**Work required**
Please copy out all lines of the entries that contain the word "WHERE".

**Collected data**
========================================
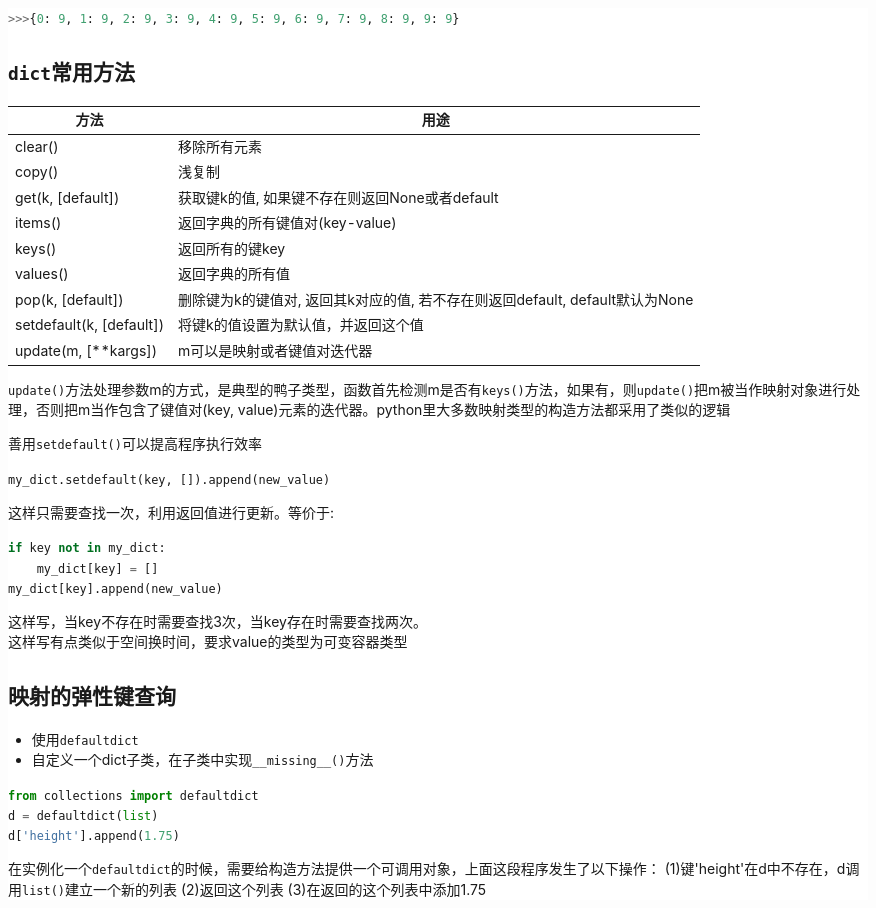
 ```python
>>>{0: 9, 1: 9, 2: 9, 3: 9, 4: 9, 5: 9, 6: 9, 7: 9, 8: 9, 9: 9}
```

## `dict`常用方法
|方法|用途|
|-|-|
|clear()|移除所有元素|
|copy()|浅复制|
|get(k, [default])|获取键k的值, 如果键不存在则返回None或者default|
|items()|返回字典的所有键值对(key-value)|
|keys()|返回所有的键key|
|values()|返回字典的所有值|
|pop(k, [default])|删除键为k的键值对, 返回其k对应的值, 若不存在则返回default, default默认为None|  
|setdefault(k, [default])|将键k的值设置为默认值，并返回这个值|
|update(m, [**kargs])|m可以是映射或者键值对迭代器| 

`update()`方法处理参数m的方式，是典型的鸭子类型，函数首先检测m是否有`keys()`方法，如果有，则`update()`把m被当作映射对象进行处理，否则把m当作包含了键值对(key, value)元素的迭代器。python里大多数映射类型的构造方法都采用了类似的逻辑

善用`setdefault()`可以提高程序执行效率
```python
my_dict.setdefault(key, []).append(new_value)
```
这样只需要查找一次，利用返回值进行更新。等价于:
```python
if key not in my_dict:
    my_dict[key] = []
my_dict[key].append(new_value)
```
这样写，当key不存在时需要查找3次，当key存在时需要查找两次。  
这样写有点类似于空间换时间，要求value的类型为可变容器类型  



## 映射的弹性键查询
- 使用`defaultdict`
- 自定义一个dict子类，在子类中实现`__missing__()`方法



```python
from collections import defaultdict
d = defaultdict(list)
d['height'].append(1.75)
```
在实例化一个`defaultdict`的时候，需要给构造方法提供一个可调用对象，上面这段程序发生了以下操作：
(1)键'height'在d中不存在，d调用`list()`建立一个新的列表
(2)返回这个列表
(3)在返回的这个列表中添加1.75
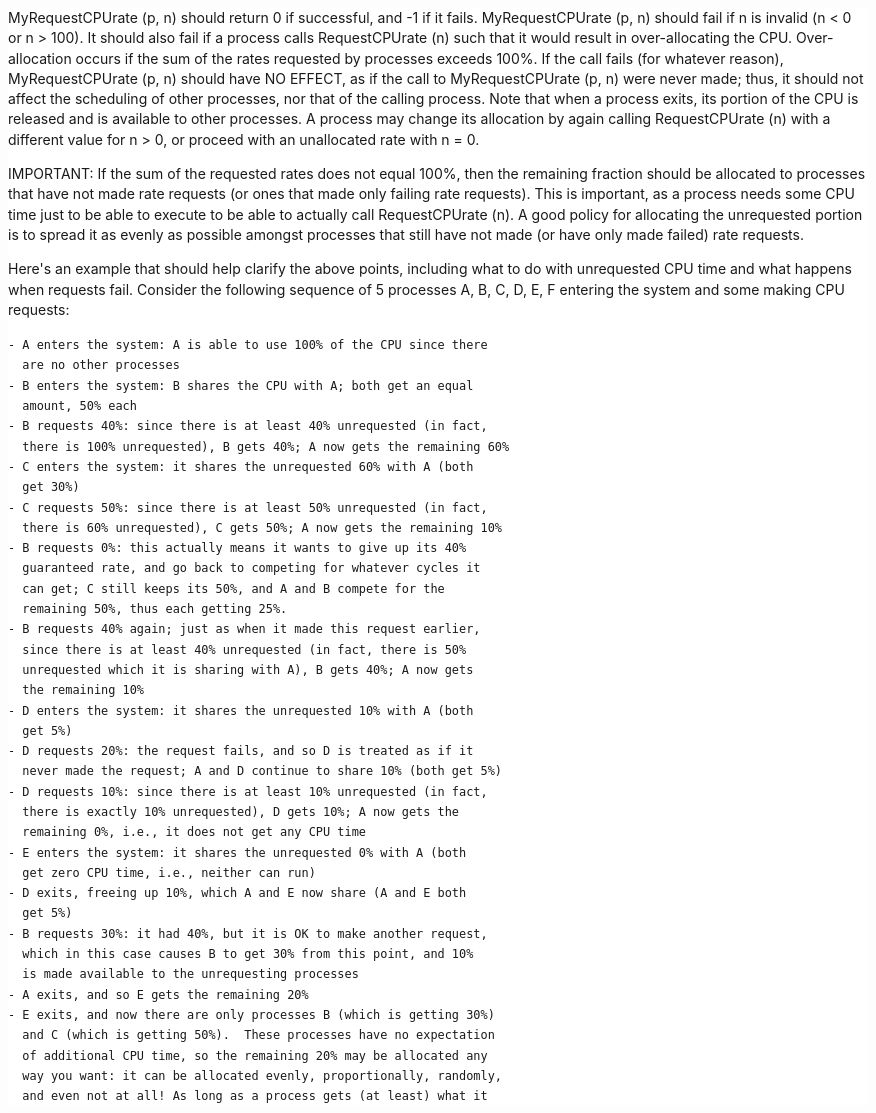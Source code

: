  MyRequestCPUrate (p, n) should return 0 if successful, and -1 if it fails.
 MyRequestCPUrate (p, n) should fail if n is invalid (n < 0 or n > 100).
 It should also fail if a process calls RequestCPUrate (n) such that it
 would result in over-allocating the CPU.  Over-allocation occurs if the
 sum of the rates requested by processes exceeds 100%.  If the call fails
 (for whatever reason), MyRequestCPUrate (p, n) should have NO EFFECT, as
 if the call to MyRequestCPUrate (p, n) were never made; thus, it should
 not affect the scheduling of other processes, nor that of the calling
 process.  Note that when a process exits, its portion of the CPU is
 released and is available to other processes.  A process may change its
 allocation by again calling RequestCPUrate (n) with a different value
 for n > 0, or proceed with an unallocated rate with n = 0.
 
 IMPORTANT: If the sum of the requested rates does not equal 100%, then
 the remaining fraction should be allocated to processes that have not
 made rate requests (or ones that made only failing rate requests).  This
 is important, as a process needs some CPU time just to be able to execute
 to be able to actually call RequestCPUrate (n).  A good policy for
 allocating the unrequested portion is to spread it as evenly as possible
 amongst processes that still have not made (or have only made failed)
 rate requests.
 
 Here's an example that should help clarify the above points, including
 what to do with unrequested CPU time and what happens when requests fail.
 Consider the following sequence of 5 processes A, B, C, D, E, F entering
 the system and some making CPU requests:
 
 	- A enters the system: A is able to use 100% of the CPU since there
 	  are no other processes
 	- B enters the system: B shares the CPU with A; both get an equal
 	  amount, 50% each
 	- B requests 40%: since there is at least 40% unrequested (in fact,
 	  there is 100% unrequested), B gets 40%; A now gets the remaining 60%
 	- C enters the system: it shares the unrequested 60% with A (both
 	  get 30%)
 	- C requests 50%: since there is at least 50% unrequested (in fact,
 	  there is 60% unrequested), C gets 50%; A now gets the remaining 10%
 	- B requests 0%: this actually means it wants to give up its 40%
 	  guaranteed rate, and go back to competing for whatever cycles it
 	  can get; C still keeps its 50%, and A and B compete for the
 	  remaining 50%, thus each getting 25%.
 	- B requests 40% again; just as when it made this request earlier,
 	  since there is at least 40% unrequested (in fact, there is 50%
 	  unrequested which it is sharing with A), B gets 40%; A now gets
 	  the remaining 10%
 	- D enters the system: it shares the unrequested 10% with A (both
 	  get 5%)
 	- D requests 20%: the request fails, and so D is treated as if it
 	  never made the request; A and D continue to share 10% (both get 5%)
 	- D requests 10%: since there is at least 10% unrequested (in fact,
 	  there is exactly 10% unrequested), D gets 10%; A now gets the
 	  remaining 0%, i.e., it does not get any CPU time
 	- E enters the system: it shares the unrequested 0% with A (both
 	  get zero CPU time, i.e., neither can run)
 	- D exits, freeing up 10%, which A and E now share (A and E both
 	  get 5%)
 	- B requests 30%: it had 40%, but it is OK to make another request,
 	  which in this case causes B to get 30% from this point, and 10%
 	  is made available to the unrequesting processes
 	- A exits, and so E gets the remaining 20%
 	- E exits, and now there are only processes B (which is getting 30%)
 	  and C (which is getting 50%).  These processes have no expectation
 	  of additional CPU time, so the remaining 20% may be allocated any
 	  way you want: it can be allocated evenly, proportionally, randomly,
 	  and even not at all! As long as a process gets (at least) what it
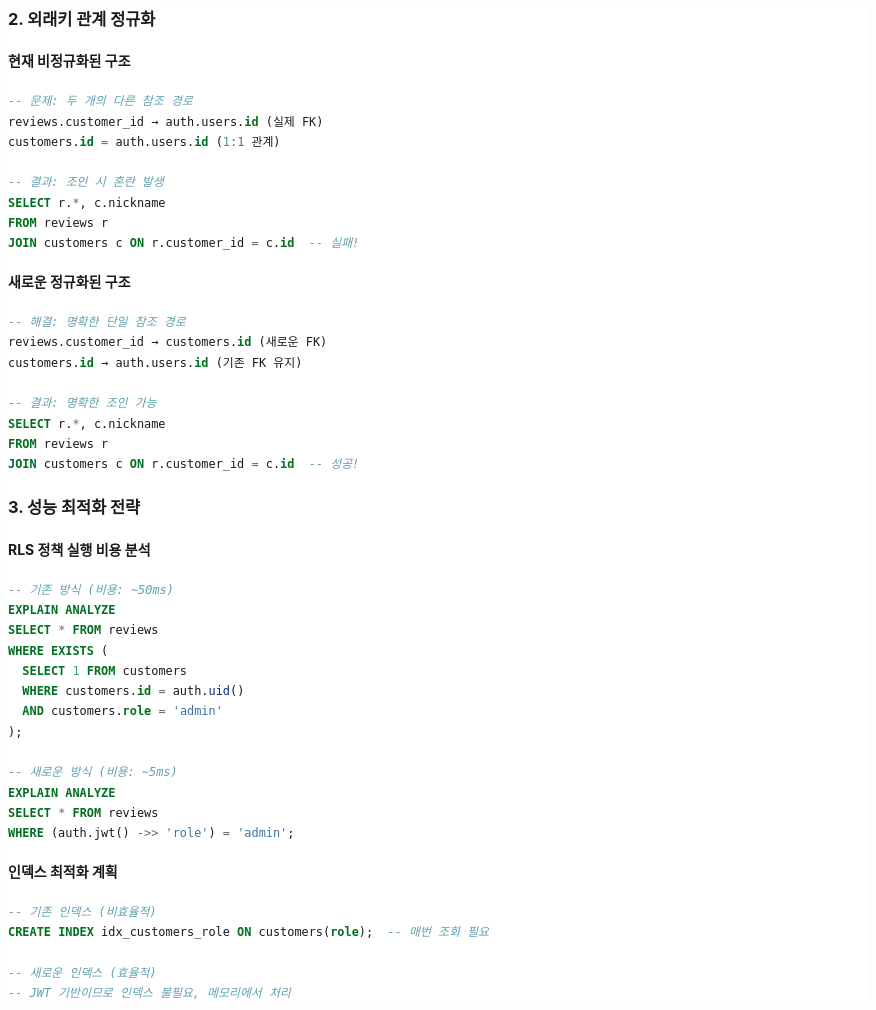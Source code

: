 ### 2. 외래키 관계 정규화

#### 현재 비정규화된 구조
```sql
-- 문제: 두 개의 다른 참조 경로
reviews.customer_id → auth.users.id (실제 FK)
customers.id = auth.users.id (1:1 관계)

-- 결과: 조인 시 혼란 발생
SELECT r.*, c.nickname 
FROM reviews r
JOIN customers c ON r.customer_id = c.id  -- 실패!
```

#### 새로운 정규화된 구조
```sql
-- 해결: 명확한 단일 참조 경로
reviews.customer_id → customers.id (새로운 FK)
customers.id → auth.users.id (기존 FK 유지)

-- 결과: 명확한 조인 가능
SELECT r.*, c.nickname 
FROM reviews r
JOIN customers c ON r.customer_id = c.id  -- 성공!
```

### 3. 성능 최적화 전략

#### RLS 정책 실행 비용 분석
```sql
-- 기존 방식 (비용: ~50ms)
EXPLAIN ANALYZE
SELECT * FROM reviews 
WHERE EXISTS (
  SELECT 1 FROM customers 
  WHERE customers.id = auth.uid() 
  AND customers.role = 'admin'
);

-- 새로운 방식 (비용: ~5ms)
EXPLAIN ANALYZE
SELECT * FROM reviews 
WHERE (auth.jwt() ->> 'role') = 'admin';
```

#### 인덱스 최적화 계획
```sql
-- 기존 인덱스 (비효율적)
CREATE INDEX idx_customers_role ON customers(role);  -- 매번 조회 필요

-- 새로운 인덱스 (효율적)
-- JWT 기반이므로 인덱스 불필요, 메모리에서 처리
```
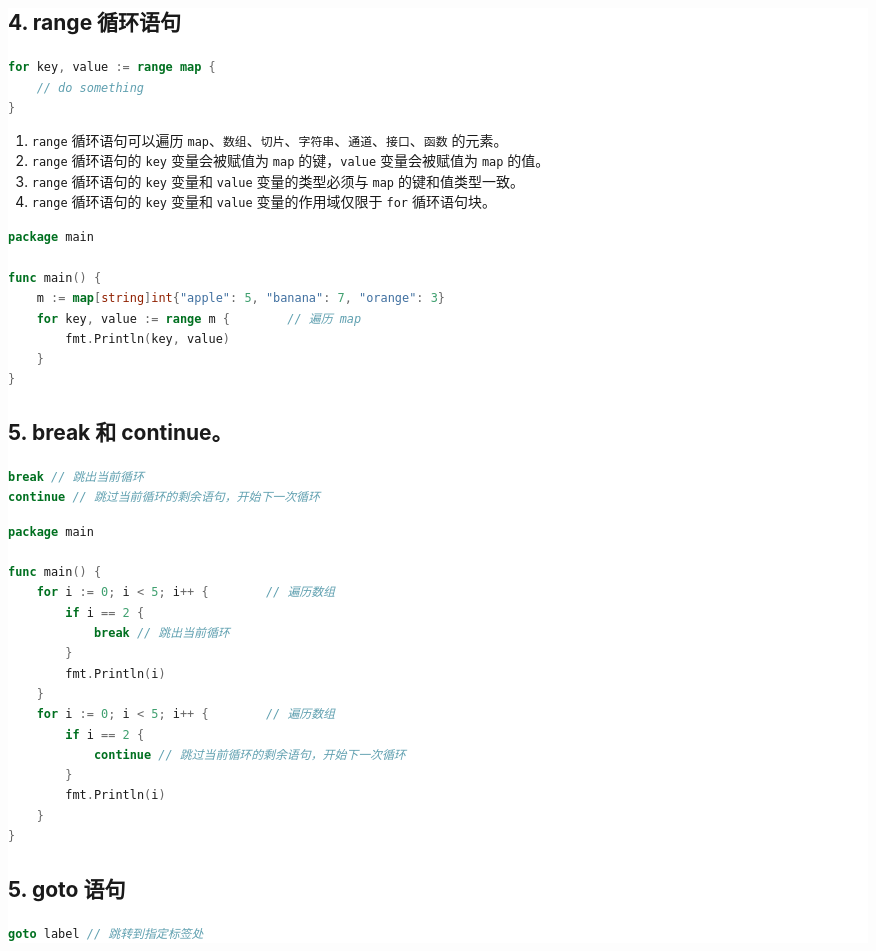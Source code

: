 ## 4. range 循环语句

```go
for key, value := range map {
    // do something
}
```

1. `range` 循环语句可以遍历 `map`、`数组`、`切片`、`字符串`、`通道`、`接口`、`函数` 的元素。
2. `range` 循环语句的 `key` 变量会被赋值为 `map` 的键，`value` 变量会被赋值为 `map` 的值。
3. `range` 循环语句的 `key` 变量和 `value` 变量的类型必须与 `map` 的键和值类型一致。
4. `range` 循环语句的 `key` 变量和 `value` 变量的作用域仅限于 `for` 循环语句块。

```go
package main

func main() {       
	m := map[string]int{"apple": 5, "banana": 7, "orange": 3}
    for key, value := range m {        // 遍历 map
        fmt.Println(key, value)
    }
}
``` 
## 5. break 和 continue。

```go
break // 跳出当前循环
continue // 跳过当前循环的剩余语句，开始下一次循环
``` 

```go
package main

func main() {       
	for i := 0; i < 5; i++ {        // 遍历数组
		if i == 2 {
			break // 跳出当前循环
		}
		fmt.Println(i)
	}
	for i := 0; i < 5; i++ {        // 遍历数组
		if i == 2 {
			continue // 跳过当前循环的剩余语句，开始下一次循环
		}
		fmt.Println(i)
	}
}
``` 

## 5. goto 语句

```go
goto label // 跳转到指定标签处
``` 
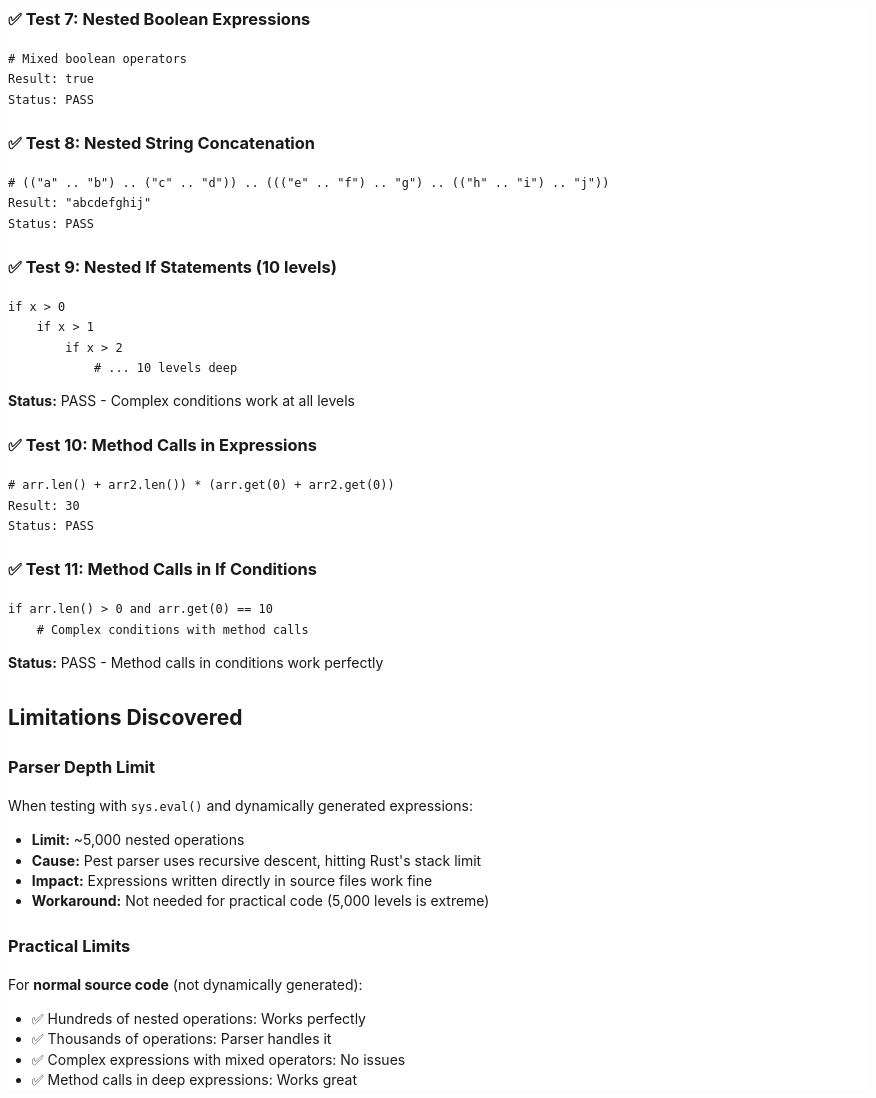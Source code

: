 ### ✅ Test 7: Nested Boolean Expressions
```quest
# Mixed boolean operators
Result: true
Status: PASS
```

### ✅ Test 8: Nested String Concatenation
```quest
# (("a" .. "b") .. ("c" .. "d")) .. ((("e" .. "f") .. "g") .. (("h" .. "i") .. "j"))
Result: "abcdefghij"
Status: PASS
```

### ✅ Test 9: Nested If Statements (10 levels)
```quest
if x > 0
    if x > 1
        if x > 2
            # ... 10 levels deep
```
**Status:** PASS - Complex conditions work at all levels

### ✅ Test 10: Method Calls in Expressions
```quest
# arr.len() + arr2.len()) * (arr.get(0) + arr2.get(0))
Result: 30
Status: PASS
```

### ✅ Test 11: Method Calls in If Conditions
```quest
if arr.len() > 0 and arr.get(0) == 10
    # Complex conditions with method calls
```
**Status:** PASS - Method calls in conditions work perfectly

## Limitations Discovered

### Parser Depth Limit
When testing with `sys.eval()` and dynamically generated expressions:
- **Limit:** ~5,000 nested operations
- **Cause:** Pest parser uses recursive descent, hitting Rust's stack limit
- **Impact:** Expressions written directly in source files work fine
- **Workaround:** Not needed for practical code (5,000 levels is extreme)

### Practical Limits
For **normal source code** (not dynamically generated):
- ✅ Hundreds of nested operations: Works perfectly
- ✅ Thousands of operations: Parser handles it
- ✅ Complex expressions with mixed operators: No issues
- ✅ Method calls in deep expressions: Works great
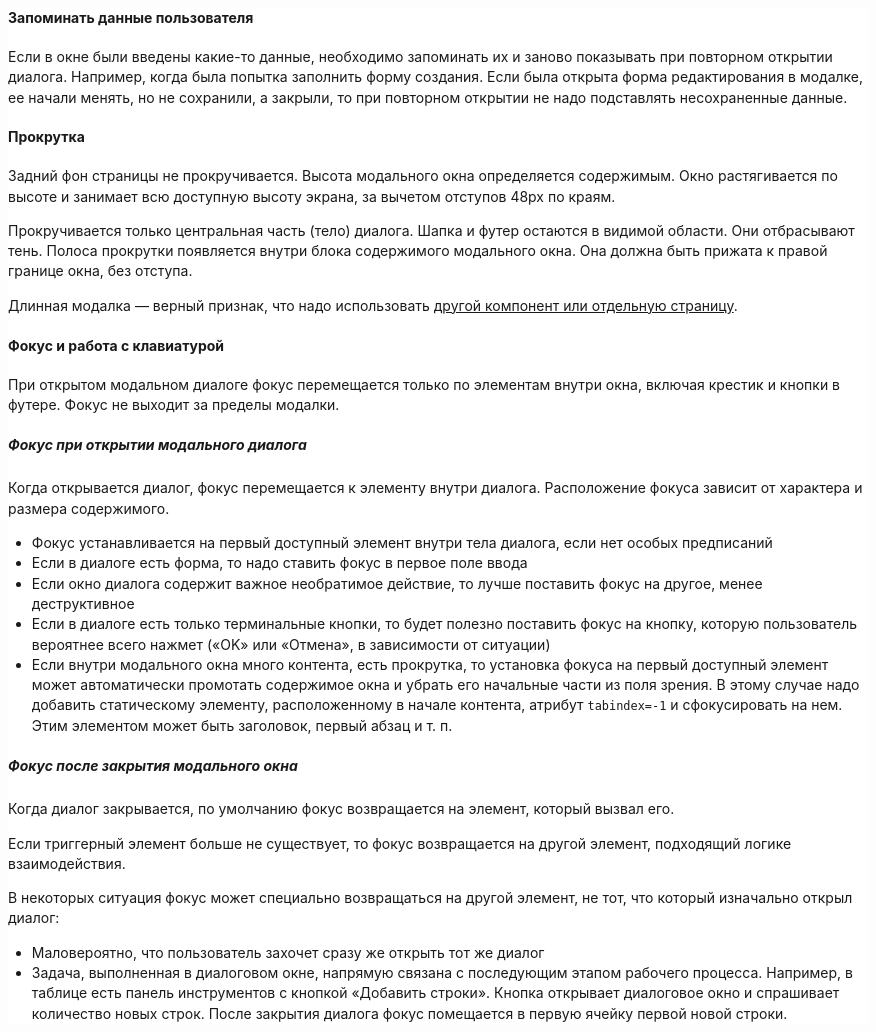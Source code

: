#### Запоминать данные пользователя

Если в окне были введены какие-то данные, необходимо запоминать их и заново показывать при повторном открытии диалога. Например, когда была попытка заполнить форму создания. Если была открыта форма редактирования в модалке, ее начали менять, но не сохранили, а закрыли, то при повторном открытии не надо подставлять несохраненные данные.

#### Прокрутка

Задний фон страницы не прокручивается. Высота модального окна определяется содержимым. Окно растягивается по высоте и занимает всю доступную высоту экрана, за вычетом отступов 48px по краям.

Прокручивается только центральная часть (тело) диалога. Шапка и футер остаются в видимой области. Они отбрасывают тень. Полоса прокрутки появляется внутри блока содержимого модального окна. Она должна быть прижата к правой границе окна, без отступа.

Длинная модалка — верный признак, что надо использовать [другой компонент или отдельную страницу](/components/modal/overview#связанные-компоненты).



#### Фокус и работа с клавиатурой

При открытом модальном диалоге фокус перемещается только по элементам внутри окна, включая крестик и кнопки в футере. Фокус не выходит за пределы модалки.

##### Фокус при открытии модального диалога

Когда открывается диалог, фокус перемещается к элементу внутри диалога. Расположение фокуса зависит от характера и размера содержимого.

-   Фокус устанавливается на первый доступный элемент внутри тела диалога, если нет особых предписаний
-   Если в диалоге есть форма, то надо ставить фокус в первое поле ввода
-   Если окно диалога содержит важное необратимое действие, то лучше поставить фокус на другое, менее деструктивное
-   Если в диалоге есть только терминальные кнопки, то будет полезно поставить фокус на кнопку, которую пользователь вероятнее всего нажмет («OK» или «Отмена», в зависимости от ситуации)
-   Если внутри модального окна много контента, есть прокрутка, то установка фокуса на первый доступный элемент может автоматически промотать содержимое окна и убрать его начальные части из поля зрения. В этому случае надо добавить статическому элементу, расположенному в начале контента, атрибут `tabindex=-1` и сфокусировать на нем. Этим элементом может быть заголовок, первый абзац и т. п.

##### Фокус после закрытия модального окна

Когда диалог закрывается, по умолчанию фокус возвращается на элемент, который вызвал его.

Если триггерный элемент больше не существует, то фокус возвращается на другой элемент, подходящий логике взаимодействия.

В некоторых ситуация фокус может специально возвращаться на другой элемент, не тот, что который изначально открыл диалог:

-   Маловероятно, что пользователь захочет сразу же открыть тот же диалог
-   Задача, выполненная в диалоговом окне, напрямую связана с последующим этапом рабочего процесса. Например, в таблице есть панель инструментов с кнопкой «Добавить строки». Кнопка открывает диалоговое окно и спрашивает количество новых строк. После закрытия диалога фокус помещается в первую ячейку первой новой строки.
========================================
**Output**
WHERE EXISTS (
  WHERE customers.id = auth.uid() 
WHERE (auth.jwt() ->> 'role') = 'admin';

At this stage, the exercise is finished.